To use the NEC SX-Aurora, it is necessary to set sol.device.set("ve", deviceIdx) (deviceIdx is the index of the Aurora to run on, start from 0). Further it is necessary that the input data is located on the host system. In case you are not using a default installation, you need to use VE_LD_LIBRARY_PATH to point to libnc++.so, libcblas.so, libblas_sequential.so, libasl_sequential.so.

Common Problems

  • Only a minimal set of functions is implemented for calling operations on VE tensors outside of model’s that have been optimized with SOL.
  • PyTorch tends to initialize all devices during training, even if they don’t get used. In terms of the VE it will block all devices in the system! To prevent this, use the env var VEDA_VISIBLE_DEVICES to define which devices you want to use. Example: export VEDA_VISIBLE_DEVICES=0,2,5. This will enable VEs 0, 2 and 5 and map them onto the numbers 0 >> 0, 2 >> 1, 5 >> 2. The ordering of the devices in VEDA_VISIBLE_DEVICES does not affect the final ordering, this is always ascending.

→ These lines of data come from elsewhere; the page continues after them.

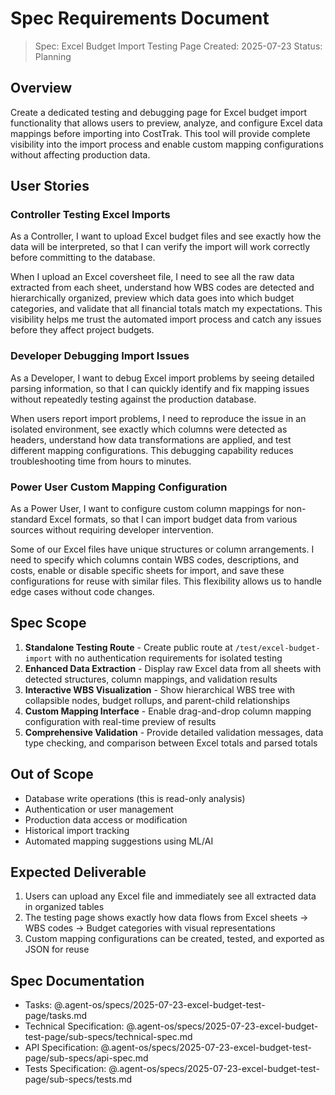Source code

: # Spec Requirements Document

> Spec: Excel Budget Import Testing Page
> Created: 2025-07-23
> Status: Planning

## Overview

Create a dedicated testing and debugging page for Excel budget import functionality that allows users to preview, analyze, and configure Excel data mappings before importing into CostTrak. This tool will provide complete visibility into the import process and enable custom mapping configurations without affecting production data.

## User Stories

### Controller Testing Excel Imports

As a Controller, I want to upload Excel budget files and see exactly how the data will be interpreted, so that I can verify the import will work correctly before committing to the database.

When I upload an Excel coversheet file, I need to see all the raw data extracted from each sheet, understand how WBS codes are detected and hierarchically organized, preview which data goes into which budget categories, and validate that all financial totals match my expectations. This visibility helps me trust the automated import process and catch any issues before they affect project budgets.

### Developer Debugging Import Issues

As a Developer, I want to debug Excel import problems by seeing detailed parsing information, so that I can quickly identify and fix mapping issues without repeatedly testing against the production database.

When users report import problems, I need to reproduce the issue in an isolated environment, see exactly which columns were detected as headers, understand how data transformations are applied, and test different mapping configurations. This debugging capability reduces troubleshooting time from hours to minutes.

### Power User Custom Mapping Configuration

As a Power User, I want to configure custom column mappings for non-standard Excel formats, so that I can import budget data from various sources without requiring developer intervention.

Some of our Excel files have unique structures or column arrangements. I need to specify which columns contain WBS codes, descriptions, and costs, enable or disable specific sheets for import, and save these configurations for reuse with similar files. This flexibility allows us to handle edge cases without code changes.

## Spec Scope

1. **Standalone Testing Route** - Create public route at `/test/excel-budget-import` with no authentication requirements for isolated testing
2. **Enhanced Data Extraction** - Display raw Excel data from all sheets with detected structures, column mappings, and validation results
3. **Interactive WBS Visualization** - Show hierarchical WBS tree with collapsible nodes, budget rollups, and parent-child relationships
4. **Custom Mapping Interface** - Enable drag-and-drop column mapping configuration with real-time preview of results
5. **Comprehensive Validation** - Provide detailed validation messages, data type checking, and comparison between Excel totals and parsed totals

## Out of Scope

- Database write operations (this is read-only analysis)
- Authentication or user management
- Production data access or modification
- Historical import tracking
- Automated mapping suggestions using ML/AI

## Expected Deliverable

1. Users can upload any Excel file and immediately see all extracted data in organized tables
2. The testing page shows exactly how data flows from Excel sheets → WBS codes → Budget categories with visual representations
3. Custom mapping configurations can be created, tested, and exported as JSON for reuse

## Spec Documentation

- Tasks: @.agent-os/specs/2025-07-23-excel-budget-test-page/tasks.md
- Technical Specification: @.agent-os/specs/2025-07-23-excel-budget-test-page/sub-specs/technical-spec.md
- API Specification: @.agent-os/specs/2025-07-23-excel-budget-test-page/sub-specs/api-spec.md
- Tests Specification: @.agent-os/specs/2025-07-23-excel-budget-test-page/sub-specs/tests.md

  • If SOL gets stuck, it can be that dead processes are running on the VE. Run pkill ve_exec and try to rerun SOL. Same happens if you try to start multiple applications on the same VE at the same time.
  • If you have GCC-VE and G++-VE installed, you need to make sure that they are not in the PATH, as SOL expects gcc and g++ to be the host compilers!
  • If SOL reports that it cannot find nc++, run nc++ --version and check if you have execution privileges for it and if there is no license problem.
  • If your nc++ is not installed in the default folder /opt/nec/ve/bin/ you need to specify the env var NCXX=../nc++. Same applies for NLD=../nld and NAR=../nar.
  • You can use sol.config["ve::reporting"] = True to enable ncc/nc++ reporting.